▶ _Exercise_
Each line of the entries that mentions the string "filing" needs to be reported.

▶ _Supplied data_
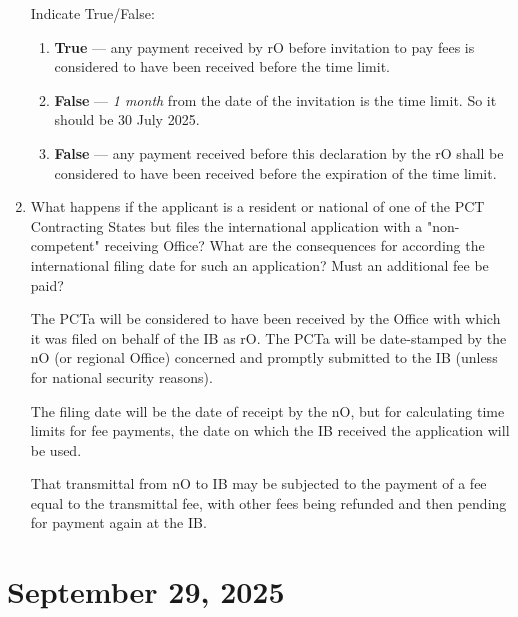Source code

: \documentclass{report}
\begin{document}
\begin{enumerate}[label=\textbf{Answer \arabic*}]
                                                                                          
    Indicate True/False:
    \begin{enumerate}[label=(\alph*)]
        \item \textbf{True} --- any payment received by rO before invitation to pay fees is considered to have been received before the time limit.
        \item \textbf{False} --- \textit{1 month} from the date of the invitation is the time limit. So it should be 30 July 2025.
        \item \textbf{False} --- any payment received before this declaration by the rO shall be considered to have been received before the expiration of the time limit. 
    \end{enumerate}

    \item %
    What happens if the applicant is a resident or national of one of the PCT Contracting States but files the international application with a "non-competent" receiving Office? What are the consequences for according the international filing date for such an application? Must an additional fee be paid?
    
    The PCTa will be considered to have been received by the Office with which it was filed on behalf of the IB as rO. The PCTa will be date-stamped by the nO (or regional Office) concerned and promptly submitted to the IB (unless for national security reasons).
    
    The filing date will be the date of receipt by the nO, but for calculating time limits for fee payments, the date on which the IB received the application will be used.
    
    That transmittal from nO to IB may be subjected to the payment of a fee equal to the transmittal fee, with other fees being refunded and then pending for payment again at the IB. 

\end{enumerate}

\section{September 29, 2025}
\end{document}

▶ _Response to the task_
    What happens if the applicant is a resident or national of one of the PCT Contracting States but files the international application with a "non-competent" receiving Office? What are the consequences for according the international filing date for such an application? Must an additional fee be paid?
    The filing date will be the date of receipt by the nO, but for calculating time limits for fee payments, the date on which the IB received the application will be used.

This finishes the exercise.